PE : Mon père est très sensible quand on voit un de ses enfants en larme et je sais avec le recul que ce silence, c’était une manière de nous protéger émotionnellement.

BL : « Une seule vie », c’est aussi un chant d’espérance. Que vous inspire l’espérance ?

PE : L’espérance m’inspire des jours plus heureux pour l’avenir. De ne plus connaître la solitude bien que c’est seul Dieu qui décide de notre avenir, mais je prie juste que mes proches soient à mes côtés encore longtemps.

BL : Votre livre met en exergue la puissance de la fraternité. Pensez-vous que cette valeur chère à l’Afrique soit-elle encore à l’ordre du jour dans une société de plus en plus fragmentée à cette ère des réseaux sociaux et du repli sur soi ?

PE : Non je ne pense pas, avec les réseaux sociaux les gens ont tendance à ne plus se livrer comme avant, on ne montre que ce qu’on veut sur internet et de ce fait je ne pense pas qu’une fraternité sur réseaux sociaux soit assez sincères, mais le contraire existe aussi car tout dépend de la relation qu’on peut avoir avec ses frères.

BL : Comment faire pour ne pas faire subir à son enfant un manque d’affection et de présence de sa mère dont on a souffert soi-même ?

PE : Le plus important, c’est de parler avec son enfant et jouer le rôle de la mère qu’elle a perdue, d’être plus complice avec sa fille, d’être là quand elle se posera des questions, installer une confiance entre vous de sorte qu’elle n’ait pas peur de venir vers toi pour te parler quand elle ressent le besoin et tout simplement d’être son papa.

BL : La mort, si vous devez la définir à partir de votre expérience personnelle, que direz-vous ?

PE : Par rapport à ce que j’ai vécu, je peux dire que la mort d’une personne proche de nous, c’est perdre une partie de nous.

BL : Paola, nous tendons vers la fin de cette interview.
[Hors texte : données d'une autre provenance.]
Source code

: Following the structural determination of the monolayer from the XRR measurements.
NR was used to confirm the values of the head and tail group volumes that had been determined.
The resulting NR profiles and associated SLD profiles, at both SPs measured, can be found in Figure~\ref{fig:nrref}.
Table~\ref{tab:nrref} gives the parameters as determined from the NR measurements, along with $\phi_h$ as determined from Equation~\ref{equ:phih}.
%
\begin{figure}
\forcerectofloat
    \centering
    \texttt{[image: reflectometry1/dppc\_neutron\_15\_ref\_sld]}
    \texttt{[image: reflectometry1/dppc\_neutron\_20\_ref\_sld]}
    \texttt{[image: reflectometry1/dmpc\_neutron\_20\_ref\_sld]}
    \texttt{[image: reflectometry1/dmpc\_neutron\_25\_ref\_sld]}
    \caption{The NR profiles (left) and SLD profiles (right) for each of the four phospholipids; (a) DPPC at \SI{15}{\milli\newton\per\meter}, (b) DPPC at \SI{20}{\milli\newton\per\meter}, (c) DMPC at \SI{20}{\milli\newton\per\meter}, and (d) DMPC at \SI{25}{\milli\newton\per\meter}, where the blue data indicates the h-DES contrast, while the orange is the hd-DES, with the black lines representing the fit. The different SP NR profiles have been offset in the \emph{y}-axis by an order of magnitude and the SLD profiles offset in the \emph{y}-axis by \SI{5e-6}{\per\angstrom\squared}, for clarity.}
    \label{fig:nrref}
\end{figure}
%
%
Dites-nous les difficultés rencontrées dans la rédaction de votre manuscrit et ensuite celles liées à l’édition.

PE : La difficulté lors de ma rédaction était de replonger dans mes souvenirs, les bons souvenirs devenus douloureux que j’avais enfuis en moi, essayer de revoir la petite fille que j’étais, me rappeler des traits du doux visage de ma maman ; son sourire, sa voix ont été tellement douloureux. Je pleurais chaque soir quand j’écrivais, mais aujourd’hui en lisant ces mots, je ressens plus d’amour que de tristesse.

BL : Comment les lecteurs ont-ils reçu votre livre ? Avez-vous des retours de ces derniers ?
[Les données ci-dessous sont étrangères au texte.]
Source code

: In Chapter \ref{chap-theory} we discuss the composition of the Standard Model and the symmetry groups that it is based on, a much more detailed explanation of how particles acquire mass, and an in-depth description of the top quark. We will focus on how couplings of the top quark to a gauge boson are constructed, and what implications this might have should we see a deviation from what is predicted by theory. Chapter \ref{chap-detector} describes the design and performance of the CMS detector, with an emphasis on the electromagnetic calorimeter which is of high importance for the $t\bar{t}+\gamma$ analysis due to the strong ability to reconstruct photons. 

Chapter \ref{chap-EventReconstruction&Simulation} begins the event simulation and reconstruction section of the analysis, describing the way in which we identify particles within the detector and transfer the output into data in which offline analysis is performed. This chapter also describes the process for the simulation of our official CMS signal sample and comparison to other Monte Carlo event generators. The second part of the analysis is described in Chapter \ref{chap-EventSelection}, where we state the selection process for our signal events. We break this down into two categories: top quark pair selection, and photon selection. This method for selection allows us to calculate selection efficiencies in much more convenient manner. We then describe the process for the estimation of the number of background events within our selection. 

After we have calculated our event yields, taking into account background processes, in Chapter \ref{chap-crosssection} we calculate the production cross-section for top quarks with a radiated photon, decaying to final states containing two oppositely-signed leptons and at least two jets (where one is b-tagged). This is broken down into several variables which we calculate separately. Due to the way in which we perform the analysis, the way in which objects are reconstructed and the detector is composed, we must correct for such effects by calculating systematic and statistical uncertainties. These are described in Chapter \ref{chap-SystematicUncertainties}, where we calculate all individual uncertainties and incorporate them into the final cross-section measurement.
PE : Nombreux l’ont reçu par la poste et certains remis à main propre. Oui, beaucoup de gens ont dit comprendre certains secrets de famille et ce que le deuil pouvait faire à enfant… , mais tous retiennent que ce livre se termine bien, que la petite fille qui pleurait sa maman soit aujourd’hui une femme heureuse et comblée.

BL : Après « Une seule vie », à quoi devons-nous nous attendre ?

PE : Rire… On me pose beaucoup cette question, mais pour l’instant il n’y a rien de prévu.

BL : Des personnes à remercier et les liens et contacts possibles pour accéder à votre livre ?

PE : Oui je remercie tout particulièrement Natacha Pemba ma marraine, sans qui ce projet n’aurait pas pu aboutir, mon père d’être aussi fier de sa fille ainsi que tous mes proches.

https://livre.fnac.com/a14865924/Paola-Elenga-Onimba-Une-seule-vie

https://www.laboutiqueafricavivre.com/livres/111370-une-seule-vie-9782376380443.html

BL : Votre mot de fin

PE : Je dirai à tous les parents qui pourront me lire de ne pas hésiter de parler de la mort d’un proche avec leur enfant, un enfant n’est pas trop fragile, un enfant peut comprendre et faire face à une situation avec beaucoup de détachement par rapport à un adulte, accompagnez vos enfants pendant un deuil. Ils ont besoin de vous.

Et je vous remercie BL de m’avoir reçue et je vous remercie pour le temps que vous m’avez accordé.